- **What to produce**
Give the count of lines in the data that include "mathbb", with no other words.

___ Input

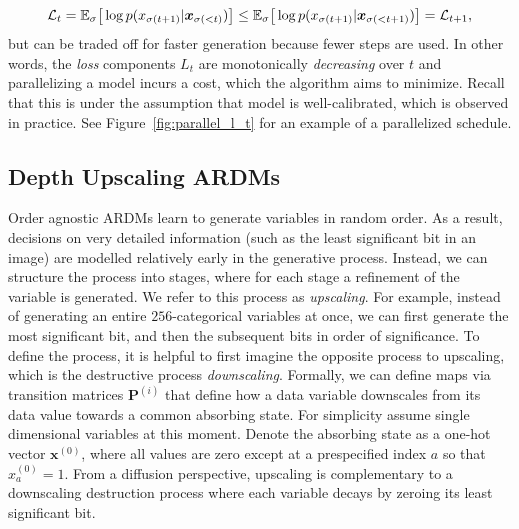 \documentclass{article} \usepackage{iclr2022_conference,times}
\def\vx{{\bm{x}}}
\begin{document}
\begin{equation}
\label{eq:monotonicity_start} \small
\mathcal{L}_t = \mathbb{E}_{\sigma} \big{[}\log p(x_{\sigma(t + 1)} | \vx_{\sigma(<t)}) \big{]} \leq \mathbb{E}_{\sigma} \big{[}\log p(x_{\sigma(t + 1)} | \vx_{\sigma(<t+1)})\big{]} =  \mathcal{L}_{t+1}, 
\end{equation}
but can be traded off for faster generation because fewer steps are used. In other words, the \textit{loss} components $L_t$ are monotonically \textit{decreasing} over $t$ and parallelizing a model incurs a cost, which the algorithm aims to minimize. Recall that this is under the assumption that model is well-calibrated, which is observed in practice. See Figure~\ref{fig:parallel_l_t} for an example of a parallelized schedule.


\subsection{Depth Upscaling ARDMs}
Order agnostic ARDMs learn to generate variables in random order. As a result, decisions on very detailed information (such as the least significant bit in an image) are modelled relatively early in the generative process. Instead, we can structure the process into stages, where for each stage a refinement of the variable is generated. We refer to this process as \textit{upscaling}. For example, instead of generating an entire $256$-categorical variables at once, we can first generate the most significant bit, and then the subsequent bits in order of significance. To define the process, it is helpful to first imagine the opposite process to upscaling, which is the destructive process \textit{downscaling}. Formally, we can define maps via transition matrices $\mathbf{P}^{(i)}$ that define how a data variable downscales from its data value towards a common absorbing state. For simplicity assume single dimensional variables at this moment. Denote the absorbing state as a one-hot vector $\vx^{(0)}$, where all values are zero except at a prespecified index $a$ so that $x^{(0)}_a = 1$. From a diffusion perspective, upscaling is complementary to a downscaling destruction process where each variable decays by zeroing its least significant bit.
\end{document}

______
___ Input

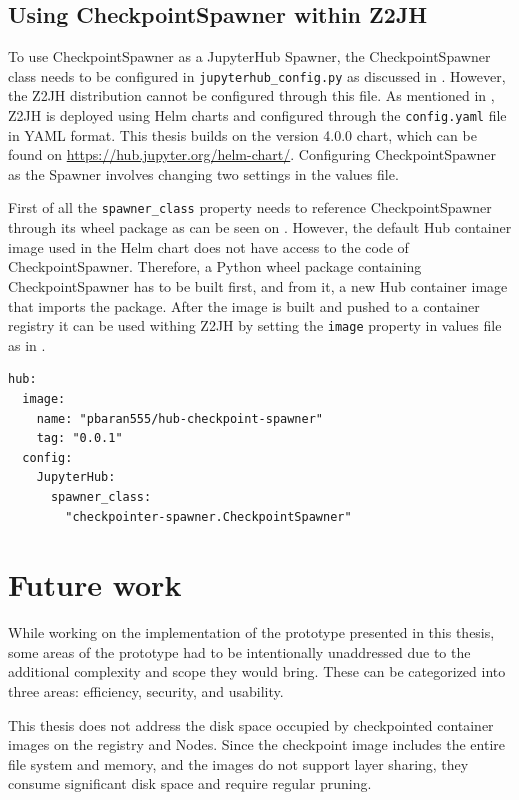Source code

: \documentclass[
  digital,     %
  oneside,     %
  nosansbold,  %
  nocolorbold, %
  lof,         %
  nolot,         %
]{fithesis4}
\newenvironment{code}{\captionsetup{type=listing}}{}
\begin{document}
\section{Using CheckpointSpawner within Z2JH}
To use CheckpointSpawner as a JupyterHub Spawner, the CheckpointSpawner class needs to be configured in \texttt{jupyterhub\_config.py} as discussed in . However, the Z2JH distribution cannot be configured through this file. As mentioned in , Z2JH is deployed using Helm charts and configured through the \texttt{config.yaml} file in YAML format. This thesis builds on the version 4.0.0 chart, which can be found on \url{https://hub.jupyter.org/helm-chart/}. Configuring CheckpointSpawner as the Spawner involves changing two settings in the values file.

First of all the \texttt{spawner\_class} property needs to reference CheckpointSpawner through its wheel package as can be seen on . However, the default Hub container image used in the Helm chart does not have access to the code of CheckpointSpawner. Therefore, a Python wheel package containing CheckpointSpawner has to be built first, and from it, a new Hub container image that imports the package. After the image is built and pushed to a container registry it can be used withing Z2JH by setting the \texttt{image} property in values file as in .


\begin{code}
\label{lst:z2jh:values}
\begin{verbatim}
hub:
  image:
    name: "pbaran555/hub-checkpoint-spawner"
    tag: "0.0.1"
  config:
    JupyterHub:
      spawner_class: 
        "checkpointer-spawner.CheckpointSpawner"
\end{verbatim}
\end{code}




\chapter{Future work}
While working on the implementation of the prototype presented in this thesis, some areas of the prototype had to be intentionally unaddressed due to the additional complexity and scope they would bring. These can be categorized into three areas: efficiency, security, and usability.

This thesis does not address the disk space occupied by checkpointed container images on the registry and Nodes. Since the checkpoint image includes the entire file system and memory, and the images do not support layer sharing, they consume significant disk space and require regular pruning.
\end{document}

______
___ Input

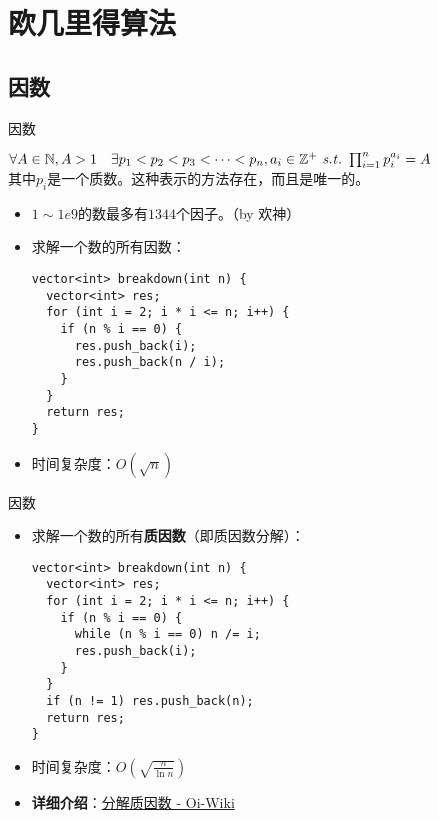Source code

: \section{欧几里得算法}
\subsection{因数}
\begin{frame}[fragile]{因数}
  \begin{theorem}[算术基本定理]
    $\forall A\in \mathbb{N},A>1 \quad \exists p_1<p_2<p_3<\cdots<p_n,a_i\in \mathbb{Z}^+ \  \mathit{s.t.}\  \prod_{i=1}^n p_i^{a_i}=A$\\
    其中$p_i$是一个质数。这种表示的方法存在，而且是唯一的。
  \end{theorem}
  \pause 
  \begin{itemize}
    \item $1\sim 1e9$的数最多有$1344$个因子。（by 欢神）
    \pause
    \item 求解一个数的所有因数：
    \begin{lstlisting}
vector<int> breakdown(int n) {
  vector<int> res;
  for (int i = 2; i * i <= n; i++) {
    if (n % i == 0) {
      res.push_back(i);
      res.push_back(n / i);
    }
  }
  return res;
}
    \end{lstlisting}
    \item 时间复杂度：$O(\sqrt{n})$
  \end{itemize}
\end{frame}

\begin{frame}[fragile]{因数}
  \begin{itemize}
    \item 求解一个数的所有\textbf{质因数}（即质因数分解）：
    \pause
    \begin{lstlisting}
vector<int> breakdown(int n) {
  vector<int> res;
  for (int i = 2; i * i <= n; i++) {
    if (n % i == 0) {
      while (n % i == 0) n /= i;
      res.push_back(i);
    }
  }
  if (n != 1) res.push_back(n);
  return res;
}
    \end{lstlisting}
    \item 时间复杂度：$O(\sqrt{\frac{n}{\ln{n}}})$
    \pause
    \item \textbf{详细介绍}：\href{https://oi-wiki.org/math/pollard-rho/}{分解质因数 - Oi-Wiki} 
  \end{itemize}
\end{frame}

______

- **Solution to the exercise**
2